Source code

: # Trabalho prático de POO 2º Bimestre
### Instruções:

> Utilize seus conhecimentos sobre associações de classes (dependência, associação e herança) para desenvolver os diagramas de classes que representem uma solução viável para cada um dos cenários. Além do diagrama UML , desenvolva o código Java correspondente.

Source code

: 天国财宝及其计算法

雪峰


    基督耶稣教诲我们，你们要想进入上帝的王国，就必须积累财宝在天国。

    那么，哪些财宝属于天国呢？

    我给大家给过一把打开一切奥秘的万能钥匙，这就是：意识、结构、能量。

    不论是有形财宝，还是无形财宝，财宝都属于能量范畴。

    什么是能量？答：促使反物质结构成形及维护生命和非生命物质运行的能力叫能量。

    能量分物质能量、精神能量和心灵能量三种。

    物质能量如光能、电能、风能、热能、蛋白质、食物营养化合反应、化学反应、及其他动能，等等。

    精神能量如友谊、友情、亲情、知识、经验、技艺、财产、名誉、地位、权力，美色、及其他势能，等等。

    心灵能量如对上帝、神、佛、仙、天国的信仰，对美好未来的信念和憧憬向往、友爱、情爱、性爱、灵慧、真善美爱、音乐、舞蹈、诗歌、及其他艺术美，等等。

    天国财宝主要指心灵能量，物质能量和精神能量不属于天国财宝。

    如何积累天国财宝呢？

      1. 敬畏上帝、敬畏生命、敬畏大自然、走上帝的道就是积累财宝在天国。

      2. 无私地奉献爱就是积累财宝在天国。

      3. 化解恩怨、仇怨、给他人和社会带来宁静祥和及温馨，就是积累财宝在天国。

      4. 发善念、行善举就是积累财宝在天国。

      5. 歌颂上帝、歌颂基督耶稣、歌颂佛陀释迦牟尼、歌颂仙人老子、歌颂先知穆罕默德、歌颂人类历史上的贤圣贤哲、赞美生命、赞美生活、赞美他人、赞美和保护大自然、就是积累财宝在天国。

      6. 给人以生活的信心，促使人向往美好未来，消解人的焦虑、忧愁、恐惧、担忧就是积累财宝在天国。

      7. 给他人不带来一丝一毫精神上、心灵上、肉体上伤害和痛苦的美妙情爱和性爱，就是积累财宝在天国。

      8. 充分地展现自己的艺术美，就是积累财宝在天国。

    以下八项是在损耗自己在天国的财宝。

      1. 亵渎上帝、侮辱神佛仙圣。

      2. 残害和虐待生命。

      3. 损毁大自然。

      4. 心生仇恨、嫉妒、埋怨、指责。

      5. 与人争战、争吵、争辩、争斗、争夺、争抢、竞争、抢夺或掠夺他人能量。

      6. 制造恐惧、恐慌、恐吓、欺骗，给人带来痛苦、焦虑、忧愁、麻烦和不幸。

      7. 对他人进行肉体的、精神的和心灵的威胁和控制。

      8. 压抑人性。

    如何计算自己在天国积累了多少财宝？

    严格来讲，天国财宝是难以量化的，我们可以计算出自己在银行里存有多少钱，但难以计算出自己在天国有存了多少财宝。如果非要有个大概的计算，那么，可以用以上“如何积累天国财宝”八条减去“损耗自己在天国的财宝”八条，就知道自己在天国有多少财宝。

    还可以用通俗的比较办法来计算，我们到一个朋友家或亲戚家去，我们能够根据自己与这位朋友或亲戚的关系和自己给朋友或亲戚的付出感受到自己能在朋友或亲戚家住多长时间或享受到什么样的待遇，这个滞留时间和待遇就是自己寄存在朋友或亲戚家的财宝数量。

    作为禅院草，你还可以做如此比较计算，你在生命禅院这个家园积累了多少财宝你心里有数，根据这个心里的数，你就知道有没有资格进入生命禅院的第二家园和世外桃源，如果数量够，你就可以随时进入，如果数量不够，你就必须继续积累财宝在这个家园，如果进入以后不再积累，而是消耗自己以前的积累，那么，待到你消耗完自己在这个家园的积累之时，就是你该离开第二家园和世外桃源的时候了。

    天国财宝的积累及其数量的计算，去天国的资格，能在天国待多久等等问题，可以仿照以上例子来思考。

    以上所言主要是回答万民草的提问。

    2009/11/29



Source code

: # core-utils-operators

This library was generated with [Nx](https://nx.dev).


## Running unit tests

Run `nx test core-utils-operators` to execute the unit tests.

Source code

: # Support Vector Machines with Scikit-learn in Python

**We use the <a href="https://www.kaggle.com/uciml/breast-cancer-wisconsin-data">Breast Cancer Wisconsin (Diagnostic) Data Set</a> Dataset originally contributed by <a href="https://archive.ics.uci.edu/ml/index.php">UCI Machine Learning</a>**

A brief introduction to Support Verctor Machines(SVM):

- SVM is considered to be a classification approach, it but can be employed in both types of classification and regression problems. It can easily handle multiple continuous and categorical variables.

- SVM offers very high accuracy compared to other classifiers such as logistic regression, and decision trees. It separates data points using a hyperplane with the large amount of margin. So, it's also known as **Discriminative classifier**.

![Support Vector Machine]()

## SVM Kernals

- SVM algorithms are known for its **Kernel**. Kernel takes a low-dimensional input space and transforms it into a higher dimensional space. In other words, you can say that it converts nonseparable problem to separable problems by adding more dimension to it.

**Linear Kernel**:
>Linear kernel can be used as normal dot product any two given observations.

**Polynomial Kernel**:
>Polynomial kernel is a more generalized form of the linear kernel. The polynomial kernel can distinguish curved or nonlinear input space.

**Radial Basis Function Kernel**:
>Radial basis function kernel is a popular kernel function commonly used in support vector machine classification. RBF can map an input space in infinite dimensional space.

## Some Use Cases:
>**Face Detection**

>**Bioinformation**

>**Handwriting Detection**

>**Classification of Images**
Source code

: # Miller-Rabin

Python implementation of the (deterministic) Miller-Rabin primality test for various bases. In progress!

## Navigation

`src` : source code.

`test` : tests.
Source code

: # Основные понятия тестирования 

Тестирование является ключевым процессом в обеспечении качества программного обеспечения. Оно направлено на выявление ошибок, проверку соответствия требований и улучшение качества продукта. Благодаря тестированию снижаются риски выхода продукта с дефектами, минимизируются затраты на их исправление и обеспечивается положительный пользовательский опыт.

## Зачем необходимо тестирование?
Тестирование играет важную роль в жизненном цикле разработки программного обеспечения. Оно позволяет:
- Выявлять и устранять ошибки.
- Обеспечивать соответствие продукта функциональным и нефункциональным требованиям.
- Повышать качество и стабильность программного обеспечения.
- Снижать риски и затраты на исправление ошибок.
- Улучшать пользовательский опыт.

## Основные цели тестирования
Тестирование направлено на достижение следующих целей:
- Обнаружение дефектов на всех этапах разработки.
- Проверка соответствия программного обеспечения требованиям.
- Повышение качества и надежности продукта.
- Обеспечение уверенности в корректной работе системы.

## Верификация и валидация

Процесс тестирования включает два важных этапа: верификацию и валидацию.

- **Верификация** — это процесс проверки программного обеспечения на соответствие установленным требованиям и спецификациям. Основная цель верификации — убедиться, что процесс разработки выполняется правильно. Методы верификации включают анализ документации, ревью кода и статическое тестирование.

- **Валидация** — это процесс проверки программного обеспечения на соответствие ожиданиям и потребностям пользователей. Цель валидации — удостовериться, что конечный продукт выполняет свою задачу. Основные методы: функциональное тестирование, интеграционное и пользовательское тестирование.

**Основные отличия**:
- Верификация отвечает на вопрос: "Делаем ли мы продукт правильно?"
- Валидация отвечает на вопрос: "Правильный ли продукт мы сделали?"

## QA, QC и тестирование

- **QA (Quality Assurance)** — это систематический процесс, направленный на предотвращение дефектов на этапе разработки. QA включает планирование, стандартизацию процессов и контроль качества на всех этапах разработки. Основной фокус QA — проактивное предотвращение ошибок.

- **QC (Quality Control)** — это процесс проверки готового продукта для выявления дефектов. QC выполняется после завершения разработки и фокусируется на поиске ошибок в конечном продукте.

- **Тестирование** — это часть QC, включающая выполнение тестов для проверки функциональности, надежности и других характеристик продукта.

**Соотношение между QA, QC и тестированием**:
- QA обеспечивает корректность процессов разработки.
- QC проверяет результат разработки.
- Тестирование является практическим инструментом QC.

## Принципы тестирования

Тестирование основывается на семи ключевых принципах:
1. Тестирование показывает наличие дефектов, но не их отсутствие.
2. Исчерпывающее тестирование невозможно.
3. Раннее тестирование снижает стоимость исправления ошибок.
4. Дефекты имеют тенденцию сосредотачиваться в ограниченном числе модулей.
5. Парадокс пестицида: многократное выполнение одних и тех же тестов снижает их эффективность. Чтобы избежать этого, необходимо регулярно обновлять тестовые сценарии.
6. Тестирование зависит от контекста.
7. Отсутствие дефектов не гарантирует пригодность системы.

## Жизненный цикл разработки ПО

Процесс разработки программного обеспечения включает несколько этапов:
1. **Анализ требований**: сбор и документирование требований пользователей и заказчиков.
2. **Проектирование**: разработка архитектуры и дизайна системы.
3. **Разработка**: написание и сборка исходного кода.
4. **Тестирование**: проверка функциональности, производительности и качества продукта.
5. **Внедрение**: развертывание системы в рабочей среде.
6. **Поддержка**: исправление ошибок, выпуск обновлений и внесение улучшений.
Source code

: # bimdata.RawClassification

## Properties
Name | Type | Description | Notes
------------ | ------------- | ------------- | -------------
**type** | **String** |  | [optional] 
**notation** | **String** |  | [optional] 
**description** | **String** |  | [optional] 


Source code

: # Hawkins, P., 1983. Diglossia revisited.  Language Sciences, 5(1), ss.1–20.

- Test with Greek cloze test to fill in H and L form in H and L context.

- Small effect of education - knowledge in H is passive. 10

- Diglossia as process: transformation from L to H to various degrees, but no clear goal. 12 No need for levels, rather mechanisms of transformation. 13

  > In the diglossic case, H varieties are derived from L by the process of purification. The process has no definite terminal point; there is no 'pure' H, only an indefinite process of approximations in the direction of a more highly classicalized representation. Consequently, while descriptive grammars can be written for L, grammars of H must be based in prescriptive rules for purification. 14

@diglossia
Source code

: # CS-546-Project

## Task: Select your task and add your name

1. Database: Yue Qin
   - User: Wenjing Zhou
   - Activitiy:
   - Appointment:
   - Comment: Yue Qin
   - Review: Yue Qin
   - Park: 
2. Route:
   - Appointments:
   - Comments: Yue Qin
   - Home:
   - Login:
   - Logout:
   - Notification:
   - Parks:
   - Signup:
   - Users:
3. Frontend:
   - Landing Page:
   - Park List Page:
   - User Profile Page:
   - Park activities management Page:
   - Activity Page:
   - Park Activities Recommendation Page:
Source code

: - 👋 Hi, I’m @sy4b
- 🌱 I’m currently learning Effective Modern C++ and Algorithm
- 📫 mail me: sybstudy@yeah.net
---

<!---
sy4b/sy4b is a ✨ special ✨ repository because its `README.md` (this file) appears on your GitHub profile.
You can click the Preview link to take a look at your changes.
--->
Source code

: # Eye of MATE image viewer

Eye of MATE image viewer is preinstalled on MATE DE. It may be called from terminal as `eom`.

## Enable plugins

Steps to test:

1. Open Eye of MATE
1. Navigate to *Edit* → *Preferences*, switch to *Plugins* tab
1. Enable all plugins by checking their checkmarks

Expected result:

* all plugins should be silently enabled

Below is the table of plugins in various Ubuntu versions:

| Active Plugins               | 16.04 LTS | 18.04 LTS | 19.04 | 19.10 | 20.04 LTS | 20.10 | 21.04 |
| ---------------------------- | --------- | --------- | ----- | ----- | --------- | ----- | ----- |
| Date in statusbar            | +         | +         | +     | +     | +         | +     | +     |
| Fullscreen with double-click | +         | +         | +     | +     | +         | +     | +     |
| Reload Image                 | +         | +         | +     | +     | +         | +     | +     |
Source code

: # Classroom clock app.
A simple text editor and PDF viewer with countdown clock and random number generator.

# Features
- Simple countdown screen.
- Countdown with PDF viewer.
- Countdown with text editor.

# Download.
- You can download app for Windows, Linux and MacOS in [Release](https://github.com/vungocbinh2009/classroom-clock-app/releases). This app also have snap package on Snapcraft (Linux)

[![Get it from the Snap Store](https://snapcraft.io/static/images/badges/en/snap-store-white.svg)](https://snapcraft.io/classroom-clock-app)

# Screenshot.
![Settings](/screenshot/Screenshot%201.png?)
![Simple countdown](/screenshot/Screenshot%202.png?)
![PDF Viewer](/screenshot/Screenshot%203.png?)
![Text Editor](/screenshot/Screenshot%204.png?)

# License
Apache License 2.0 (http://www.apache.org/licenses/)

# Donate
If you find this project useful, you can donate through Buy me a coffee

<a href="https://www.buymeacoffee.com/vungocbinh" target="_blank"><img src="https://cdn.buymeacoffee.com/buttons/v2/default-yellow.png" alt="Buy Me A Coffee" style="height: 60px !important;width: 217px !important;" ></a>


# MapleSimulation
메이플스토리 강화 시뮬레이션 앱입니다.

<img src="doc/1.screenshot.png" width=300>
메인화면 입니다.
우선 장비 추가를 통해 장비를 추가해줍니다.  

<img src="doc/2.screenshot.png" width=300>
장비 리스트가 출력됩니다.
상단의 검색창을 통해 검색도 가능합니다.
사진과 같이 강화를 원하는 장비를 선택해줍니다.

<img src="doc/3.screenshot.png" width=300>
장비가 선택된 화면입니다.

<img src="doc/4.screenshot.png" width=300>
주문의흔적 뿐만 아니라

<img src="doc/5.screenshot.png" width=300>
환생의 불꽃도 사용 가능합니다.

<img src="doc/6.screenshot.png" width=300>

···

#### Try it
Your reply should consist only of the lines from the one containing "- You can download" through the last line of the records, each reproduced exactly.

#### Solution
- You can download app for Windows, Linux and MacOS in [Release](https://github.com/vungocbinh2009/classroom-clock-app/releases). This app also have snap package on Snapcraft (Linux)

[![Get it from the Snap Store](https://snapcraft.io/static/images/badges/en/snap-store-white.svg)](https://snapcraft.io/classroom-clock-app)

# Screenshot.
![Settings](/screenshot/Screenshot%201.png?)
![Simple countdown](/screenshot/Screenshot%202.png?)
![PDF Viewer](/screenshot/Screenshot%203.png?)
![Text Editor](/screenshot/Screenshot%204.png?)

# License
Apache License 2.0 (http://www.apache.org/licenses/)

# Donate
If you find this project useful, you can donate through Buy me a coffee

<a href="https://www.buymeacoffee.com/vungocbinh" target="_blank"><img src="https://cdn.buymeacoffee.com/buttons/v2/default-yellow.png" alt="Buy Me A Coffee" style="height: 60px !important;width: 217px !important;" ></a>


# MapleSimulation
메이플스토리 강화 시뮬레이션 앱입니다.

<img src="doc/1.screenshot.png" width=300>
메인화면 입니다.
우선 장비 추가를 통해 장비를 추가해줍니다.  

<img src="doc/2.screenshot.png" width=300>
장비 리스트가 출력됩니다.
상단의 검색창을 통해 검색도 가능합니다.
사진과 같이 강화를 원하는 장비를 선택해줍니다.

<img src="doc/3.screenshot.png" width=300>
장비가 선택된 화면입니다.

<img src="doc/4.screenshot.png" width=300>
주문의흔적 뿐만 아니라

<img src="doc/5.screenshot.png" width=300>
환생의 불꽃도 사용 가능합니다.

<img src="doc/6.screenshot.png" width=300>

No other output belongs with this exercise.